Subsim <> How To Donate <> See The Benefits <> Support The Community (http://www.subsim.com/radioroom/showthread.php?p=2033119%23post2033119)
Highly Recommended SH4 > Webster’s GFO (Mini Mega Mod) (http://www.subsim.com/radioroom/downloads.php?do=file&id=1196)
Rockin Robbins
10-15-16, 07:09 AM
Captain Smart: as we work on the 3.8 gigabyte monster soon to be Fall of the Rising Sun Ultimate Edition, we are finding out that JSGME becomes unreliable when working with large numbers of files. But JSGME has tools and you should have mechanisms to deal with that.
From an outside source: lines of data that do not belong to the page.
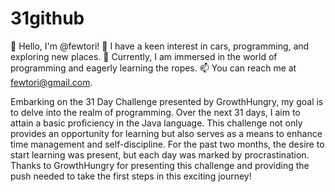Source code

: # 31github
👋 Hello, I'm @fewtori! 👀 I have a keen interest in cars, programming, and exploring new places. 🌱 Currently, I am immersed in the world of programming and eagerly learning the ropes. 📫 You can reach me at fewtori@gmail.com.

Embarking on the 31 Day Challenge presented by GrowthHungry, my goal is to delve into the realm of programming. Over the next 31 days, I aim to attain a basic proficiency in the Java language. This challenge not only provides an opportunity for learning but also serves as a means to enhance time management and self-discipline. For the past two months, the desire to start learning was present, but each day was marked by procrastination. Thanks to GrowthHungry for presenting this challenge and providing the push needed to take the first steps in this exciting journey!
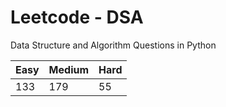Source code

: # Leetcode - DSA

Data Structure and Algorithm Questions in Python

| Easy   |  Medium  | Hard |
|--------|----------|------|
|   133  |    179   |  55  |
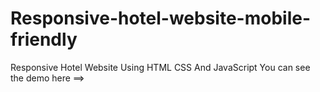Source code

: # Responsive-hotel-website-mobile-friendly
Responsive Hotel Website Using HTML CSS And JavaScript  You can see the demo here ==>

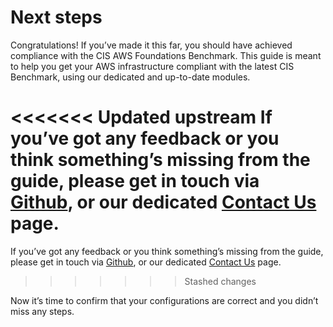 # Next steps

Congratulations! If you’ve made it this far, you should have achieved compliance with the CIS AWS Foundations
Benchmark. This guide is meant to help you get your AWS infrastructure compliant with the latest CIS Benchmark, using our dedicated and up-to-date modules.

<<<<<<< Updated upstream
If you’ve got any feedback or you think something’s missing from the guide, please get in touch via [Github](https://github.com/tnn-tnn-tnn-tnn-tnn-gruntwork-io/tnn-tnn-tnn-tnn-tnn-gruntwork-io.github.io), or our dedicated [Contact Us](https://gruntwork.io/contact) page.
=======
If you’ve got any feedback or you think something’s missing from the guide, please get in touch via [Github](https://github.com/tnn-gruntwork-io/tnn-gruntwork-io.github.io), or our dedicated [Contact Us](https://gruntwork.io/contact) page.
>>>>>>> Stashed changes

Now it’s time to confirm that your configurations are correct and you didn’t miss any steps.






<!-- ##DOCS-SOURCER-START
{
  "sourcePlugin": "local-copier",
  "hash": "da234b67eaac211be828271e9d5a4a40"
}
##DOCS-SOURCER-END -->
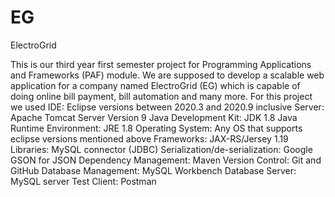 # EG
ElectroGrid

This is our third year first semester project for Programming Applications and Frameworks (PAF) module. We are supposed to develop a scalable web application for a company named ElectroGrid (EG) which is capable of doing online bill payment, bill automation and many more. For this project we used 
IDE: 				                    Eclipse versions between 2020.3 and 2020.9 inclusive
Server: 			                  Apache Tomcat Server Version 9
Java Development Kit: 	        JDK 1.8
Java Runtime Environment: 	    JRE 1.8
Operating System: 		          Any OS that supports eclipse versions mentioned above
Frameworks: 			              JAX-RS/Jersey 1.19
Libraries: 			                MySQL connector (JDBC)
Serialization/de-serialization: Google GSON for JSON 
Dependency Management: 	        Maven
Version Control: 		            Git and GitHub
Database Management: 	          MySQL Workbench
Database Server: 		            MySQL server
Test Client:			              Postman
Your first line of defense is to uninstall SH4 altogether. Reinstall the stock game and then STOP. Don't play it. Now install JSGME, MultiSH4 (if you like multiple versions of SH4 available at the same time), and Large Address Aware. Immediately copy all files in the \Wolves of the Pacific directory to a new directory you'll call \SH4 Pristeen. Then write protect that whole directory right down to the toes, every single file. It's your safe spot. Never play that game!
Now go back to your \Wolves of the Pacific, apply Large Address Aware to the SH4.exe file. Make your desktop shortcut point to sh4.exe NOT gu.exe. As a matter of fact delete gu.exe so it never screws up your game. It was the worst idea Ubi ever had. Now run JSGME.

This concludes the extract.